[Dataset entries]
Content starts

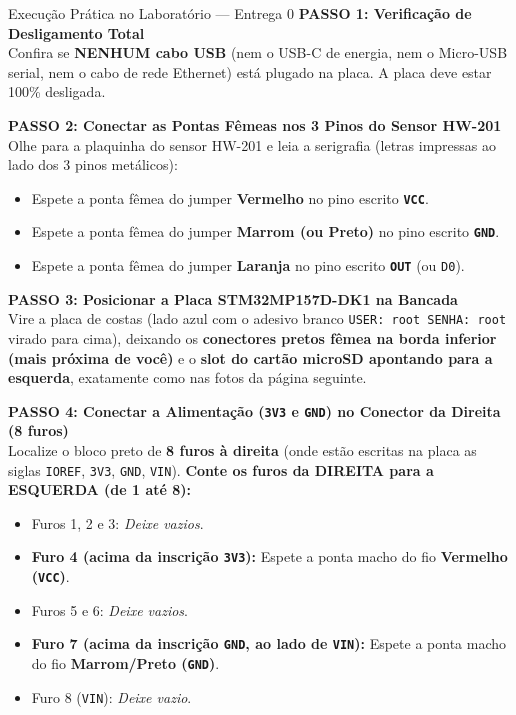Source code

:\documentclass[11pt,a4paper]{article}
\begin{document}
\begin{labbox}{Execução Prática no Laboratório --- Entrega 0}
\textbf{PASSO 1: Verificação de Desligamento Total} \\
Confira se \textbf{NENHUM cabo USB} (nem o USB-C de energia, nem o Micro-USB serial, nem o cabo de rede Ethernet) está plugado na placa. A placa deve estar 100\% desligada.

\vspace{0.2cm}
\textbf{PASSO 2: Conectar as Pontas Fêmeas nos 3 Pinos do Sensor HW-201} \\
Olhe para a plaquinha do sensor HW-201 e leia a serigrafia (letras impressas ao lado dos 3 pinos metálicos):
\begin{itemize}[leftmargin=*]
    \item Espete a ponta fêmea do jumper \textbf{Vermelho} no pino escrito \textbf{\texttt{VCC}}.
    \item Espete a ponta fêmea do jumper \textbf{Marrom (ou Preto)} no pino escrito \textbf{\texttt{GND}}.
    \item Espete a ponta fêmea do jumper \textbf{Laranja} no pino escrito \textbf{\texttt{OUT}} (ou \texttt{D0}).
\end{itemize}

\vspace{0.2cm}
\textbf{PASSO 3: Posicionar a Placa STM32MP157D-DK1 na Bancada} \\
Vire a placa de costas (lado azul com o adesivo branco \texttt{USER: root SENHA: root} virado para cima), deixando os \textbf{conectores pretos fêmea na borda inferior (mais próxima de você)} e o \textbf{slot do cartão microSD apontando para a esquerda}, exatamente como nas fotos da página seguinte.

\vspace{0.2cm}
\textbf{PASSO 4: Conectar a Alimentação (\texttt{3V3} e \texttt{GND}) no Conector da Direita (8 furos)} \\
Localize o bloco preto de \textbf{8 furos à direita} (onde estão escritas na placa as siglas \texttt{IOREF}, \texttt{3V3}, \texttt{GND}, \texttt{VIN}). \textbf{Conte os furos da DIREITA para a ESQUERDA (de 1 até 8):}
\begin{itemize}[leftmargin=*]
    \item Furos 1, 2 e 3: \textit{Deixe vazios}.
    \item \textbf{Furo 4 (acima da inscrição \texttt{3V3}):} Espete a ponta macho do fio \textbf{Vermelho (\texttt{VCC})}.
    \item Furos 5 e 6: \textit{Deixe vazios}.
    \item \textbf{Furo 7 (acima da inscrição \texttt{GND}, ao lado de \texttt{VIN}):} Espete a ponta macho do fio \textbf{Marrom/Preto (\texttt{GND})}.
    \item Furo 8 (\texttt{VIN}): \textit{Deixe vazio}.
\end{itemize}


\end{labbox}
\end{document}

Content ends
Content starts

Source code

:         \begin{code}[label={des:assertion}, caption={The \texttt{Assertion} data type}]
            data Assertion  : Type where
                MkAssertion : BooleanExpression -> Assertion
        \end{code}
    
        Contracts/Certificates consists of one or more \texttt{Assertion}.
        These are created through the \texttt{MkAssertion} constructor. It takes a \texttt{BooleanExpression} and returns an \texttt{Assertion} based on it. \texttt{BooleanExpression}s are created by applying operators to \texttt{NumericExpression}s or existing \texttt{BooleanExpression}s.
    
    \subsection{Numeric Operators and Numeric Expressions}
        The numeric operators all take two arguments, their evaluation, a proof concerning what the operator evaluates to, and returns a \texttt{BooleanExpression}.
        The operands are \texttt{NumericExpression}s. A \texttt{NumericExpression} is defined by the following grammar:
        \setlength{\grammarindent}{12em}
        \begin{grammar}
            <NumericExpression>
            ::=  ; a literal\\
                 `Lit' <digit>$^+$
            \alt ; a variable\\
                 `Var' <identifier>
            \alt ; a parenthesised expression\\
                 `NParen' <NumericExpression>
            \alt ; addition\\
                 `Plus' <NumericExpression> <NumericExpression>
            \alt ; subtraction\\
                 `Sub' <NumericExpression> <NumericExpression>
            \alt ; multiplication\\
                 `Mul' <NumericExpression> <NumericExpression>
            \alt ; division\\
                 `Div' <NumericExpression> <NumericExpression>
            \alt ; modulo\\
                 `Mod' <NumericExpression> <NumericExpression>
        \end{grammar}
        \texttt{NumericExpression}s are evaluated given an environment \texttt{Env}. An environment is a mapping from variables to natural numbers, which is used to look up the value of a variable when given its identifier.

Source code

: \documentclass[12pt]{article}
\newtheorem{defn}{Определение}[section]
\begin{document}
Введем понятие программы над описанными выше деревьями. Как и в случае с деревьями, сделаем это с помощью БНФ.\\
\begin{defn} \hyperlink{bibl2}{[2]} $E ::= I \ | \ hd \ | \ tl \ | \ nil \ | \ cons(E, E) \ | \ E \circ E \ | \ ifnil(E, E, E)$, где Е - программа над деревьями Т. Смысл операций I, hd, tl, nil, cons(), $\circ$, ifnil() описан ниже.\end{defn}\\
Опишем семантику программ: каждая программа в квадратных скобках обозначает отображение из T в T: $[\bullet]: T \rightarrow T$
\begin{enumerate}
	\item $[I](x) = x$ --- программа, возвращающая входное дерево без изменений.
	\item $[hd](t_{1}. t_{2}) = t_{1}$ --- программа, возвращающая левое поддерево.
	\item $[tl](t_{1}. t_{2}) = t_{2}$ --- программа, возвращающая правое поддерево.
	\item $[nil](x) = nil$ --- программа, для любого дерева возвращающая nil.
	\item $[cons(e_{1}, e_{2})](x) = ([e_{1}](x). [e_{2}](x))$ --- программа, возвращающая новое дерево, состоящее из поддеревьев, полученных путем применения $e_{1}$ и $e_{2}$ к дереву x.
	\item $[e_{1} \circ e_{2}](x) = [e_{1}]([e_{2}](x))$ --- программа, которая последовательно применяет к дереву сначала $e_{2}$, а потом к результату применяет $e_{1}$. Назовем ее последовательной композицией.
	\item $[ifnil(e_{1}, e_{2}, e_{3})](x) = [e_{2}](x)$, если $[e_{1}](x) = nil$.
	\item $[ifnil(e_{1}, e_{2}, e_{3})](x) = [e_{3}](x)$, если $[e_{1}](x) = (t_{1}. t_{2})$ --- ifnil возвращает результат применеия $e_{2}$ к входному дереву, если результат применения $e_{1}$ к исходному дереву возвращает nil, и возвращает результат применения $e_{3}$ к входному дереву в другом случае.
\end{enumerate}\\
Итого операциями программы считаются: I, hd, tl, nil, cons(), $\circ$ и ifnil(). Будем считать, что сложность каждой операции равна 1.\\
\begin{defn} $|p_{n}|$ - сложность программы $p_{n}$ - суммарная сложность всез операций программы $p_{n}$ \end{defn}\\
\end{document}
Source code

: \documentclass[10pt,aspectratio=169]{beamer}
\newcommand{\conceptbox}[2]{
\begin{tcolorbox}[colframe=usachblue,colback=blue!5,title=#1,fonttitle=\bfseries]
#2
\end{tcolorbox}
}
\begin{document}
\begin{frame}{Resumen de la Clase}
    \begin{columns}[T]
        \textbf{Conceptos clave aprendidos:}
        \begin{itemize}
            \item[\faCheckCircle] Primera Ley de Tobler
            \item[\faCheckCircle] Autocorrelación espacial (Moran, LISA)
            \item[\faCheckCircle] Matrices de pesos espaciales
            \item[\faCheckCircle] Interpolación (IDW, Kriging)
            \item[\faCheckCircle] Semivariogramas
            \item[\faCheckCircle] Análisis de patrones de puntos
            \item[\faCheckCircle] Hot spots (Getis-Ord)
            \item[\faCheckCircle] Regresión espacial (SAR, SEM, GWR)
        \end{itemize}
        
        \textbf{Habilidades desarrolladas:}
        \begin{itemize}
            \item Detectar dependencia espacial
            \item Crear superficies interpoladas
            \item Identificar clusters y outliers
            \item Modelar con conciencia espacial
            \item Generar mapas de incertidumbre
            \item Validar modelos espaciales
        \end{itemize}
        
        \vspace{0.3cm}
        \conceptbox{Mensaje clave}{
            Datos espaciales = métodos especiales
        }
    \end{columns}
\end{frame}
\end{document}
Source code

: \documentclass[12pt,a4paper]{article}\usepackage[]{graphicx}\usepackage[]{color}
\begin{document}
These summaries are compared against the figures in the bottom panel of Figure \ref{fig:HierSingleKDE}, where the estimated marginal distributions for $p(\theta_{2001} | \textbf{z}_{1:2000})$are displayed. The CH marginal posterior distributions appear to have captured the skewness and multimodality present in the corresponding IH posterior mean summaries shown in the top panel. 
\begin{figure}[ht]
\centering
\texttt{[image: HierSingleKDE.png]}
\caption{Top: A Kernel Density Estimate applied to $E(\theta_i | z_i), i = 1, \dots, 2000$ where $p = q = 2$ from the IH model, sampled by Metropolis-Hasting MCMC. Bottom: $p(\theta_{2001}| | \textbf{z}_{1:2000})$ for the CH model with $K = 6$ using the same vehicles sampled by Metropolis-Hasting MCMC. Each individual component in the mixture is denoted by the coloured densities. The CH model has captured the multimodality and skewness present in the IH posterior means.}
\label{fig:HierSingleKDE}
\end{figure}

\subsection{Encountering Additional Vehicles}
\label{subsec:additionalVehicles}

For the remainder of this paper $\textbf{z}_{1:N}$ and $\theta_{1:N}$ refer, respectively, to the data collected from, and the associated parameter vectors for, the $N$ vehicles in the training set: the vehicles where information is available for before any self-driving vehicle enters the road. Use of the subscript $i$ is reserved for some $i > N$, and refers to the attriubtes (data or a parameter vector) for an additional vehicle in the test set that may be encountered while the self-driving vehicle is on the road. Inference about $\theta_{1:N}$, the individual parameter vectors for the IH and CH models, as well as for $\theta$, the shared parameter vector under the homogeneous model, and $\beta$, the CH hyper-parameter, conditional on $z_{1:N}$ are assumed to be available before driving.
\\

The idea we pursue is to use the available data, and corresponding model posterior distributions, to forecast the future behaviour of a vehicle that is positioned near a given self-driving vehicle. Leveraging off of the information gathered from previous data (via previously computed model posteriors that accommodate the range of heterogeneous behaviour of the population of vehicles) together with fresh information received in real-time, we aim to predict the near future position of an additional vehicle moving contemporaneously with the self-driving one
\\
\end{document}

Content ends
Content starts

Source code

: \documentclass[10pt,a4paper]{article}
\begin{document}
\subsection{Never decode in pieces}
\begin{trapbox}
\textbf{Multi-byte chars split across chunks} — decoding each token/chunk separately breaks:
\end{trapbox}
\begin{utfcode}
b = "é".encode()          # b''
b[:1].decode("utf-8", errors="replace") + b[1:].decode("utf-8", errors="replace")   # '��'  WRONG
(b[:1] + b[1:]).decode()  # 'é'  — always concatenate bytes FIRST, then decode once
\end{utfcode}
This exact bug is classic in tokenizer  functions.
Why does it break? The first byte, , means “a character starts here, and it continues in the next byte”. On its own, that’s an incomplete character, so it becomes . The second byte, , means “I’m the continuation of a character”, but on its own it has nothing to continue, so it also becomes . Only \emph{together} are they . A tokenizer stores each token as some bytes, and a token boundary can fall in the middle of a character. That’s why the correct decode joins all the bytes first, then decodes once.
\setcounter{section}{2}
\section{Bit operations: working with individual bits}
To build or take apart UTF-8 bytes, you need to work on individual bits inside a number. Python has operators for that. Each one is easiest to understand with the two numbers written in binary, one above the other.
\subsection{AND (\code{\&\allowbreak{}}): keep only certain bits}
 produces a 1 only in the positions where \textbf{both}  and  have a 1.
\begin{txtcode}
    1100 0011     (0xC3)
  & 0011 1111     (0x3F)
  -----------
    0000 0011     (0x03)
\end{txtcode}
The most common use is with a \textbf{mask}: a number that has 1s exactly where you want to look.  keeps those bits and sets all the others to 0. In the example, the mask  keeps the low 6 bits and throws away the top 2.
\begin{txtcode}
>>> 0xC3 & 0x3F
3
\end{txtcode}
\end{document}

Content ends

● **Work request**
Please copy out each line in the entries that mentions the string "skewness".

● **Response**
These summaries are compared against the figures in the bottom panel of Figure \ref{fig:HierSingleKDE}, where the estimated marginal distributions for $p(\theta_{2001} | \textbf{z}_{1:2000})$are displayed. The CH marginal posterior distributions appear to have captured the skewness and multimodality present in the corresponding IH posterior mean summaries shown in the top panel. 
\caption{Top: A Kernel Density Estimate applied to $E(\theta_i | z_i), i = 1, \dots, 2000$ where $p = q = 2$ from the IH model, sampled by Metropolis-Hasting MCMC. Bottom: $p(\theta_{2001}| | \textbf{z}_{1:2000})$ for the CH model with $K = 6$ using the same vehicles sampled by Metropolis-Hasting MCMC. Each individual component in the mixture is denoted by the coloured densities. The CH model has captured the multimodality and skewness present in the IH posterior means.}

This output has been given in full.